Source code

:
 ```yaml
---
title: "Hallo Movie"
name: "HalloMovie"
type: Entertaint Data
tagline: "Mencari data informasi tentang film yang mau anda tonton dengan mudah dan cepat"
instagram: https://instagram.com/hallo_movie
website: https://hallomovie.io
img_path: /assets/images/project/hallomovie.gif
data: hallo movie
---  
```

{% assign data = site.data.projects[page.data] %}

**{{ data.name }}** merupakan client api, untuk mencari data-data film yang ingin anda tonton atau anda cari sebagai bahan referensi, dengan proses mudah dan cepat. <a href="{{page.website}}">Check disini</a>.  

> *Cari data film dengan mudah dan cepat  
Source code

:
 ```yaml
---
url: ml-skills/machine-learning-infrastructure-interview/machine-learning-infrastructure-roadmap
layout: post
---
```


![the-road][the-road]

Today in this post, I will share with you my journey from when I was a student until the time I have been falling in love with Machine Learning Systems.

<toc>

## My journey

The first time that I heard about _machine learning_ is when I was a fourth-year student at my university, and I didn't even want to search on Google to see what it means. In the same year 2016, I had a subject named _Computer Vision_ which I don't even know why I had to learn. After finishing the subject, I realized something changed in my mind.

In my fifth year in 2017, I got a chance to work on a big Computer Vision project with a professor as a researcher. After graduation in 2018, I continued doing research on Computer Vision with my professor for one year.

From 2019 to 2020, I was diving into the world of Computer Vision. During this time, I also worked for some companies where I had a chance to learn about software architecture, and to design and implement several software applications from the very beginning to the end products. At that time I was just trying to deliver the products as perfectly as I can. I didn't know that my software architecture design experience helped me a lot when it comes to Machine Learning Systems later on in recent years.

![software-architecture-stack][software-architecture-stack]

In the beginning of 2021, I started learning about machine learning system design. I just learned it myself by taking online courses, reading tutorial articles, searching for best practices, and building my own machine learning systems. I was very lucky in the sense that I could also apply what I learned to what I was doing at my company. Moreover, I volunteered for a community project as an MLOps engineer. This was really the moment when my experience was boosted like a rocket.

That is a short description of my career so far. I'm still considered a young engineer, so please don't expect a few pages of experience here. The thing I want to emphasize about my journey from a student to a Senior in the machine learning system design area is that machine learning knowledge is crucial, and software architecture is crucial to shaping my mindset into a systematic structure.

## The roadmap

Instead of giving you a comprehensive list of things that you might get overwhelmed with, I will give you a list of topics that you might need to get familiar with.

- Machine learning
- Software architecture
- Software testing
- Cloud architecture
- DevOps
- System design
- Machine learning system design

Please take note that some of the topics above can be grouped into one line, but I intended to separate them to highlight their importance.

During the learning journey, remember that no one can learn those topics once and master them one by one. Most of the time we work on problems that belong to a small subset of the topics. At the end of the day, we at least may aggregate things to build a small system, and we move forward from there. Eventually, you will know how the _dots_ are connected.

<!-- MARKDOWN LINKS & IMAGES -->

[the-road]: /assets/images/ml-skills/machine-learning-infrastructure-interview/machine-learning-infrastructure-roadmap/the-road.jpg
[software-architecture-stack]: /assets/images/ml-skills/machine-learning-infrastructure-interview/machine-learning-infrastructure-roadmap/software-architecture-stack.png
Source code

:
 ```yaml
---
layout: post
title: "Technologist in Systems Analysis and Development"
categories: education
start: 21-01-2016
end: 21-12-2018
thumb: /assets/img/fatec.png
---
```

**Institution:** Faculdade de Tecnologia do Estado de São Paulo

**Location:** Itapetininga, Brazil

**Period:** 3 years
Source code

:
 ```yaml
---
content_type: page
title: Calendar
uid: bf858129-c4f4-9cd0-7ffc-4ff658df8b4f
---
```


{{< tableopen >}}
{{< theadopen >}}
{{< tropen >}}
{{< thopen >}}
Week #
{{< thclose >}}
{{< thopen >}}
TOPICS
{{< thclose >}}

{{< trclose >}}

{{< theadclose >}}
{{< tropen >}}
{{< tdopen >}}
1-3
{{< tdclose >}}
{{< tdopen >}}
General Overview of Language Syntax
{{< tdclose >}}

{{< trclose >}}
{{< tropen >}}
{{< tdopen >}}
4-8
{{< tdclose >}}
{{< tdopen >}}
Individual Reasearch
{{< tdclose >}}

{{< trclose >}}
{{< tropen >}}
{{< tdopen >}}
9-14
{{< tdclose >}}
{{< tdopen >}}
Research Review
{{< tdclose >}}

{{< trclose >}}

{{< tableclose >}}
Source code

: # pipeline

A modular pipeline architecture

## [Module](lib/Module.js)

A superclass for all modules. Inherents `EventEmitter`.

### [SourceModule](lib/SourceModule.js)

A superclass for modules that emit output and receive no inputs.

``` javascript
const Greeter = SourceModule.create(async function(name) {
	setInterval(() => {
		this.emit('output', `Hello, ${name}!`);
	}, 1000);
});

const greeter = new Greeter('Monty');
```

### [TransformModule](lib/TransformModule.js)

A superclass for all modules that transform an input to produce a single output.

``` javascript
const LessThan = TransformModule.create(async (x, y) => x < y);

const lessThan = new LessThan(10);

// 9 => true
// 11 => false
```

........

# Exercise prompt:
Could you state the number of lines above in which the word "output" appears? Give that number by itself.

# Problem solution:
3